TASK INSTRUCTIONS → For each record below, give an exact transcription.
BEGIN MATERIAL FOR THIS EXERCISE
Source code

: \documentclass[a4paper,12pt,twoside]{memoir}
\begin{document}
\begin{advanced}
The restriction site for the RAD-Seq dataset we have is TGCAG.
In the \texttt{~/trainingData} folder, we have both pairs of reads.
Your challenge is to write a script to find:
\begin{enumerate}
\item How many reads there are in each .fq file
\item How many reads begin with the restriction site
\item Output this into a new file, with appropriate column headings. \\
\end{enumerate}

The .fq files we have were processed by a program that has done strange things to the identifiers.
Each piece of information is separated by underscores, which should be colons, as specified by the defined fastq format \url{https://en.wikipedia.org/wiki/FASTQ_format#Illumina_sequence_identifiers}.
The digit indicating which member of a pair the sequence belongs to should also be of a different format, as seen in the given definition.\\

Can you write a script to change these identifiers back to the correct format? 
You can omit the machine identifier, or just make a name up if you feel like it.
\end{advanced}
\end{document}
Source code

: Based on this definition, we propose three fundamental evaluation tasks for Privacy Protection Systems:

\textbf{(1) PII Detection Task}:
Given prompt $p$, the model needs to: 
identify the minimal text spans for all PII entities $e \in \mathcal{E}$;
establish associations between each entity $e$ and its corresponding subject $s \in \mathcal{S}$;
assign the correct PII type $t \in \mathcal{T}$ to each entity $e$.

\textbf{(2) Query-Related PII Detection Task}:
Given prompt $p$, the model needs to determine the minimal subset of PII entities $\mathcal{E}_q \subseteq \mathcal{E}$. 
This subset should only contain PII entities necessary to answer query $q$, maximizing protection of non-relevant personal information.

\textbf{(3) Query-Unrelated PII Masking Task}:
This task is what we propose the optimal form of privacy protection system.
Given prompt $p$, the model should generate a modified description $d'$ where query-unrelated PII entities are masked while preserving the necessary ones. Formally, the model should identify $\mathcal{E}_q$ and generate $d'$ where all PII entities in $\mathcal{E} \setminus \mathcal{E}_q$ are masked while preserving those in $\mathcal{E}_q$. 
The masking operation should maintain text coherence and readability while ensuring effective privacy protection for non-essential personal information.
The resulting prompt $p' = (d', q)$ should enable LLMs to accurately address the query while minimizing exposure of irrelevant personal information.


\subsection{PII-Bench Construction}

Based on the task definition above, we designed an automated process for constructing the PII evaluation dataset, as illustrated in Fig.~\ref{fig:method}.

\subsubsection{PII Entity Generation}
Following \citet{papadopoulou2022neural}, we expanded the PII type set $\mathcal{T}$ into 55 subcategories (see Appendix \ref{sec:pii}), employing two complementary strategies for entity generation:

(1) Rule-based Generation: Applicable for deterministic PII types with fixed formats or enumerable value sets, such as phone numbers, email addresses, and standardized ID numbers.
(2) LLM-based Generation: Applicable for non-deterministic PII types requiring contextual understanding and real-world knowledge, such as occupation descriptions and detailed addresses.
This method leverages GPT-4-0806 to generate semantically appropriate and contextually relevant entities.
END MATERIAL FOR THIS EXERCISE
EXERCISE RESPONSE →
Source code

: \documentclass[a4paper,12pt,twoside]{memoir}
\begin{document}
\begin{advanced}
The restriction site for the RAD-Seq dataset we have is TGCAG.
In the \texttt{~/trainingData} folder, we have both pairs of reads.
Your challenge is to write a script to find:
\begin{enumerate}
\item How many reads there are in each .fq file
\item How many reads begin with the restriction site
\item Output this into a new file, with appropriate column headings. \\
\end{enumerate}

The .fq files we have were processed by a program that has done strange things to the identifiers.
Each piece of information is separated by underscores, which should be colons, as specified by the defined fastq format \url{https://en.wikipedia.org/wiki/FASTQ_format#Illumina_sequence_identifiers}.
The digit indicating which member of a pair the sequence belongs to should also be of a different format, as seen in the given definition.\\

Can you write a script to change these identifiers back to the correct format? 
You can omit the machine identifier, or just make a name up if you feel like it.
\end{advanced}
\end{document}
Source code

: Based on this definition, we propose three fundamental evaluation tasks for Privacy Protection Systems:

\textbf{(1) PII Detection Task}:
Given prompt $p$, the model needs to: 
identify the minimal text spans for all PII entities $e \in \mathcal{E}$;
establish associations between each entity $e$ and its corresponding subject $s \in \mathcal{S}$;
assign the correct PII type $t \in \mathcal{T}$ to each entity $e$.

\textbf{(2) Query-Related PII Detection Task}:
Given prompt $p$, the model needs to determine the minimal subset of PII entities $\mathcal{E}_q \subseteq \mathcal{E}$. 
This subset should only contain PII entities necessary to answer query $q$, maximizing protection of non-relevant personal information.

\textbf{(3) Query-Unrelated PII Masking Task}:
This task is what we propose the optimal form of privacy protection system.
Given prompt $p$, the model should generate a modified description $d'$ where query-unrelated PII entities are masked while preserving the necessary ones. Formally, the model should identify $\mathcal{E}_q$ and generate $d'$ where all PII entities in $\mathcal{E} \setminus \mathcal{E}_q$ are masked while preserving those in $\mathcal{E}_q$. 
The masking operation should maintain text coherence and readability while ensuring effective privacy protection for non-essential personal information.
The resulting prompt $p' = (d', q)$ should enable LLMs to accurately address the query while minimizing exposure of irrelevant personal information.


\subsection{PII-Bench Construction}

Based on the task definition above, we designed an automated process for constructing the PII evaluation dataset, as illustrated in Fig.~\ref{fig:method}.

\subsubsection{PII Entity Generation}
Following \citet{papadopoulou2022neural}, we expanded the PII type set $\mathcal{T}$ into 55 subcategories (see Appendix \ref{sec:pii}), employing two complementary strategies for entity generation:

(1) Rule-based Generation: Applicable for deterministic PII types with fixed formats or enumerable value sets, such as phone numbers, email addresses, and standardized ID numbers.
(2) LLM-based Generation: Applicable for non-deterministic PII types requiring contextual understanding and real-world knowledge, such as occupation descriptions and detailed addresses.
This method leverages GPT-4-0806 to generate semantically appropriate and contextually relevant entities.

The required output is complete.